Mas se a liberdade de escolha é algo essencial em nossa caminhada genética, se a cooperação é um impulso comum a todos nós, se as lições da história nos apontam para a consolidação de valores universais para a construção de um mundo de paz, por que cedemos voluntariamente a ciclos viciosos de dor e sofrimento, de submissão e autoritarismo?
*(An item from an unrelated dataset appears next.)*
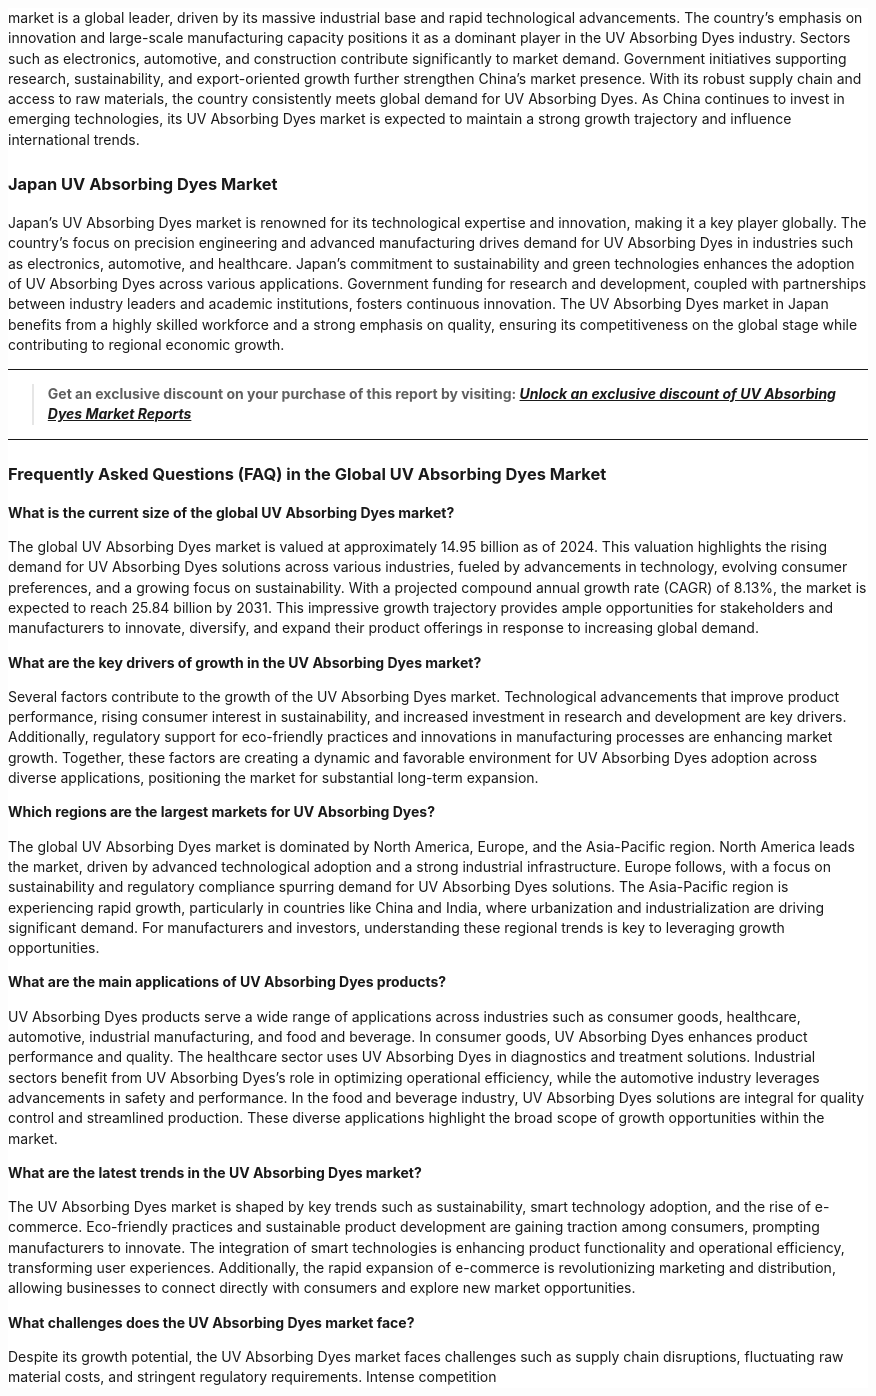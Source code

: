 market is a global leader, driven by its massive industrial base and rapid technological advancements. The country&rsquo;s emphasis on innovation and large-scale manufacturing capacity positions it as a dominant player in the UV Absorbing Dyes industry. Sectors such as electronics, automotive, and construction contribute significantly to market demand. Government initiatives supporting research, sustainability, and export-oriented growth further strengthen China&rsquo;s market presence. With its robust supply chain and access to raw materials, the country consistently meets global demand for UV Absorbing Dyes. As China continues to invest in emerging technologies, its UV Absorbing Dyes market is expected to maintain a strong growth trajectory and influence international trends.</p><h3>Japan UV Absorbing Dyes Market</h3><p>Japan&rsquo;s UV Absorbing Dyes market is renowned for its technological expertise and innovation, making it a key player globally. The country&rsquo;s focus on precision engineering and advanced manufacturing drives demand for UV Absorbing Dyes in industries such as electronics, automotive, and healthcare. Japan&rsquo;s commitment to sustainability and green technologies enhances the adoption of UV Absorbing Dyes across various applications. Government funding for research and development, coupled with partnerships between industry leaders and academic institutions, fosters continuous innovation. The UV Absorbing Dyes market in Japan benefits from a highly skilled workforce and a strong emphasis on quality, ensuring its competitiveness on the global stage while contributing to regional economic growth.</p><hr /><blockquote><p><strong>Get an exclusive discount on your purchase of this report by visiting: <em><a href="://marketresearchpulse.com/ask-for-discount/6598?utm_source=Github&amp;utm_medium=029">Unlock an exclusive discount of UV Absorbing Dyes Market Reports</a></em>&nbsp;</strong></p></blockquote><hr /><h3>Frequently Asked Questions (FAQ) in the Global UV Absorbing Dyes Market</h3><p><strong>What is the current size of the global UV Absorbing Dyes market?</strong></p><p>The global UV Absorbing Dyes market is valued at approximately 14.95 billion as of 2024. This valuation highlights the rising demand for UV Absorbing Dyes solutions across various industries, fueled by advancements in technology, evolving consumer preferences, and a growing focus on sustainability. With a projected compound annual growth rate (CAGR) of 8.13%, the market is expected to reach 25.84 billion by 2031. This impressive growth trajectory provides ample opportunities for stakeholders and manufacturers to innovate, diversify, and expand their product offerings in response to increasing global demand.</p><p><strong>What are the key drivers of growth in the UV Absorbing Dyes market?</strong></p><p>Several factors contribute to the growth of the UV Absorbing Dyes market. Technological advancements that improve product performance, rising consumer interest in sustainability, and increased investment in research and development are key drivers. Additionally, regulatory support for eco-friendly practices and innovations in manufacturing processes are enhancing market growth. Together, these factors are creating a dynamic and favorable environment for UV Absorbing Dyes adoption across diverse applications, positioning the market for substantial long-term expansion.</p><p><strong>Which regions are the largest markets for UV Absorbing Dyes?</strong></p><p>The global UV Absorbing Dyes market is dominated by North America, Europe, and the Asia-Pacific region. North America leads the market, driven by advanced technological adoption and a strong industrial infrastructure. Europe follows, with a focus on sustainability and regulatory compliance spurring demand for UV Absorbing Dyes solutions. The Asia-Pacific region is experiencing rapid growth, particularly in countries like China and India, where urbanization and industrialization are driving significant demand. For manufacturers and investors, understanding these regional trends is key to leveraging growth opportunities.</p><p><strong>What are the main applications of UV Absorbing Dyes products?</strong></p><p>UV Absorbing Dyes products serve a wide range of applications across industries such as consumer goods, healthcare, automotive, industrial manufacturing, and food and beverage. In consumer goods, UV Absorbing Dyes enhances product performance and quality. The healthcare sector uses UV Absorbing Dyes in diagnostics and treatment solutions. Industrial sectors benefit from UV Absorbing Dyes&rsquo;s role in optimizing operational efficiency, while the automotive industry leverages advancements in safety and performance. In the food and beverage industry, UV Absorbing Dyes solutions are integral for quality control and streamlined production. These diverse applications highlight the broad scope of growth opportunities within the market.</p><p><strong>What are the latest trends in the UV Absorbing Dyes market?</strong></p><p>The UV Absorbing Dyes market is shaped by key trends such as sustainability, smart technology adoption, and the rise of e-commerce. Eco-friendly practices and sustainable product development are gaining traction among consumers, prompting manufacturers to innovate. The integration of smart technologies is enhancing product functionality and operational efficiency, transforming user experiences. Additionally, the rapid expansion of e-commerce is revolutionizing marketing and distribution, allowing businesses to connect directly with consumers and explore new market opportunities.</p><p><strong>What challenges does the UV Absorbing Dyes market face?</strong></p><p>Despite its growth potential, the UV Absorbing Dyes market faces challenges such as supply chain disruptions, fluctuating raw material costs, and stringent regulatory requirements. Intense competition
Que medo é esse que nos impede de construirmos um futuro para nós mesmos?

O massacre na Escola Estadual Raul Brasil, em Suzano (SP) revelou que os assassinos frequentavam fóruns virtuais onde homens pregam ódio às mulheres e incentivam atos suicidas motivados pela vingança contra o inimigo (outros casos aqui no Brasil e em outros países tinham essa mesma conexão). No caso desse grupo de homens (INCELS na sigla em inglês que significa Celibatários Involuntários), seus inimigos são as mulheres (que os rejeitam), os homens fisicamente atraentes (que os desprezam e humilham). Eles se alinham com qualquer discurso de ódio que lhes dê um alvo – imigrantes, minorias raciais, LGBTs, minorias religiosas, etc (não por acaso esses grupos se identificam com agendas de liberação de armas, de “bandido bom é bandido morto” de “direitos humanos só para humanos direitos”, etc). Mas é importante entendermos qual é o tipo de argumento que atrai homens jovens para esses grupos.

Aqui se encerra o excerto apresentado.